時間が経つにつれて里芋やこんにゃく、ごぼうに煮汁の旨味がじっくりと染み込み、作った当日とはまたひと味違った深みのある美味しさを楽しむことができます。ただし、ねぎの色合いや牛肉の食感が変わりやすいため、できるだけ早めに消費することをおすすめします。
なお、里芋は冷凍すると食感が著しく変化してスカスカになってしまうため、このレシピの芋煮は冷凍保存には向いていません。
このレシピのまとめと栄養のポイント
今回は、日本の伝統的な家庭料理の魅力を伝える土井善晴さんの「芋煮」のオリジナルレシピをご紹介しました。このレシピは、里芋、牛肉、こんにゃく、ごぼう、ねぎといった豊かな食材を贅沢に使い、みそとしょうゆの2つの発酵調味料で奥深い味わいに仕上げる至高の一品です。
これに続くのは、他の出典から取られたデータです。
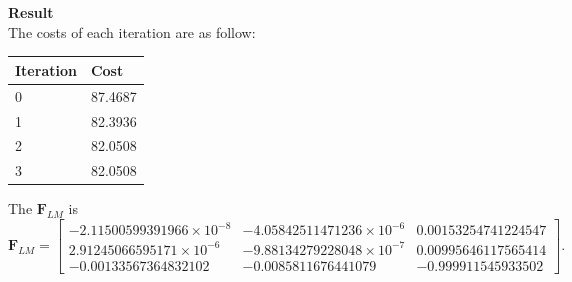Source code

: \documentclass{../../assignment}
\begin{document}
\begin{problemlist}
\begin{enumerate}
\\\\
\textbf{Result}\\
The costs of each iteration are as follow:
\begin{center}  
\begin{tabular}{|l|l|}
\hline
Iteration&Cost\\
\hline
0&87.4687\\
\hline 
1&82.3936\\
\hline 
2&82.0508\\
\hline
3&82.0508\\
\hline  
\end{tabular}
\end{center}
The $\mathbf{F}_{LM}$ is
\[
\mathbf{F}_{LM} = 
\begin{bmatrix}
-2.11500599391966\times 10^{-8} & -4.05842511471236\times 10^{-6} & 0.00153254741224547\\
2.91245066595171\times 10^{-6} & -9.88134279228048\times 10^{-7} & 0.00995646117565414\\
-0.00133567364832102 & -0.0085811676441079 & -0.999911545933502
\end{bmatrix}.
\]


\end{enumerate}
\end{problemlist}
\end{document}

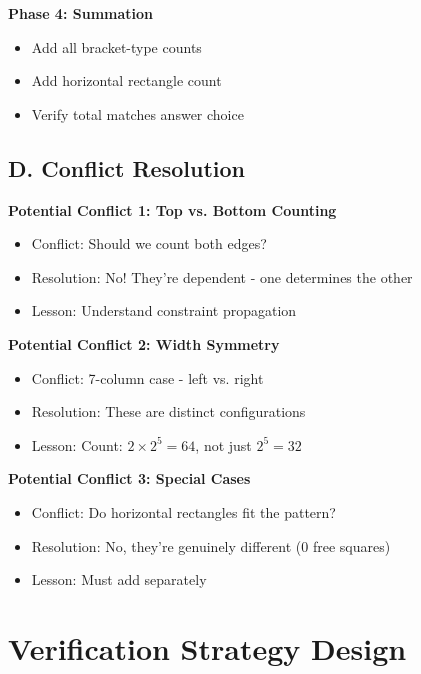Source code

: \documentclass[12pt]{article}
\begin{document}
\begin{techniquesbox}
\textbf{Phase 4: Summation}
\begin{itemize}
    \item Add all bracket-type counts
    \item Add horizontal rectangle count
    \item Verify total matches answer choice
\end{itemize}

\subsection*{D. Conflict Resolution}

\textbf{Potential Conflict 1: Top vs. Bottom Counting}
\begin{itemize}
    \item Conflict: Should we count both edges?
    \item Resolution: No! They're dependent - one determines the other
    \item Lesson: Understand constraint propagation
\end{itemize}

\textbf{Potential Conflict 2: Width Symmetry}
\begin{itemize}
    \item Conflict: 7-column case - left vs. right
    \item Resolution: These are distinct configurations
    \item Lesson: Count: $2 \times 2^5 = 64$, not just $2^5 = 32$
\end{itemize}

\textbf{Potential Conflict 3: Special Cases}
\begin{itemize}
    \item Conflict: Do horizontal rectangles fit the pattern?
    \item Resolution: No, they're genuinely different (0 free squares)
    \item Lesson: Must add separately
\end{itemize}

\end{techniquesbox}

\section{Verification Strategy Design}
\end{document}
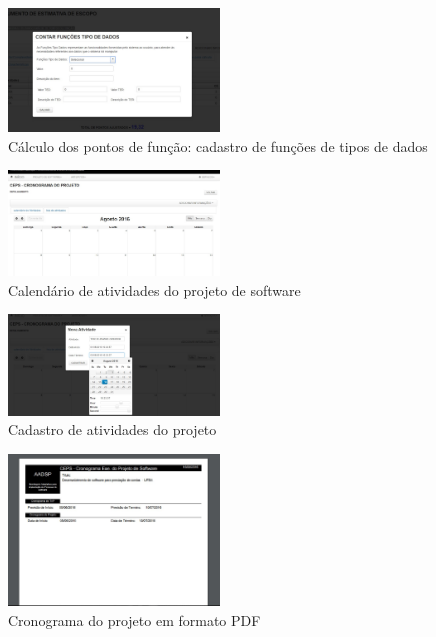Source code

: \documentclass{acm_proc_article-sp}
\begin{document}
\begin{appendices}
\begin{figure}[h]
\centering %
\includegraphics[width=0.5\textwidth]{RF_funcoes_tipos_de_dados_estimativa_de_escopo.jpg} %
\caption{Cálculo dos pontos de função: cadastro de funções de tipos de dados}
\end{figure}

\begin{figure}[h]
\centering %
\includegraphics[width=0.5\textwidth]{RF_quadro_de_atividades_do_projeto.jpg} %
\caption{Calendário de atividades do projeto de software}
\end{figure}

\begin{figure}[h]
\centering %
\includegraphics[width=0.5\textwidth]{RF_cadastr_de_atividade_para_projeto.jpg} %
\caption{Cadastro de atividades do projeto}
\end{figure}

\begin{figure}[h]
\centering %
\includegraphics[width=0.5\textwidth]{RF_cronograma_do_projeto_PDF.jpg} %
\caption{Cronograma do projeto em formato PDF}
\end{figure}


\end{appendices}
\end{document}
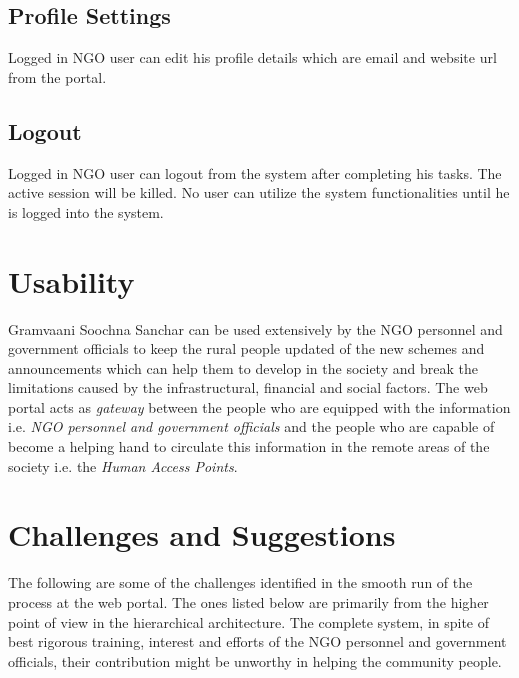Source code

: \subsection{Profile Settings}
Logged in NGO user can edit his profile details which are email and website url from the portal.

\subsection{Logout}
Logged in NGO user can logout from the system after completing his tasks. The active session will be killed. No user can utilize the system functionalities until he is logged into the system.


\section{Usability}
Gramvaani Soochna Sanchar can be used extensively by the NGO personnel and government officials to keep the rural people updated of the new schemes and announcements which can help them to develop in the society and break the limitations caused by the infrastructural, financial and social factors. The web portal acts as \emph{gateway} between the people who are equipped with the information i.e. \emph{NGO personnel and government officials} and the people who are capable of become a helping hand to circulate this information in the remote areas of the society i.e. the \emph{Human Access Points}.

\section{Challenges and Suggestions}

The following are some of the challenges identified in the smooth run of the process at the web portal. The ones listed below are primarily from the higher point of view in the hierarchical architecture. The complete system, in spite of best rigorous training, interest and efforts of the NGO personnel and government officials, their contribution might be unworthy in helping the community people.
旬の里芋をナイフでこそげて旨味を逃さない下処理や、牛肉をみそといりつけて一度取り出す丁寧な工程など、随所に美味しさを最大化するための知恵が詰まっています。それぞれの食材が持つ本来の味が引き立ち、鍋一つで心も体も温まる素晴らしい煮物が完成します。
特別な調味料を使わず、身近な材料だけでこれほどまでに深いコクと満足感を得られるのは、まさにプロフェッショナルな職人の技によるレシピだからこそです。ぜひ日々の食卓に取り入れて、その感動的な美味しさを体験してみてください。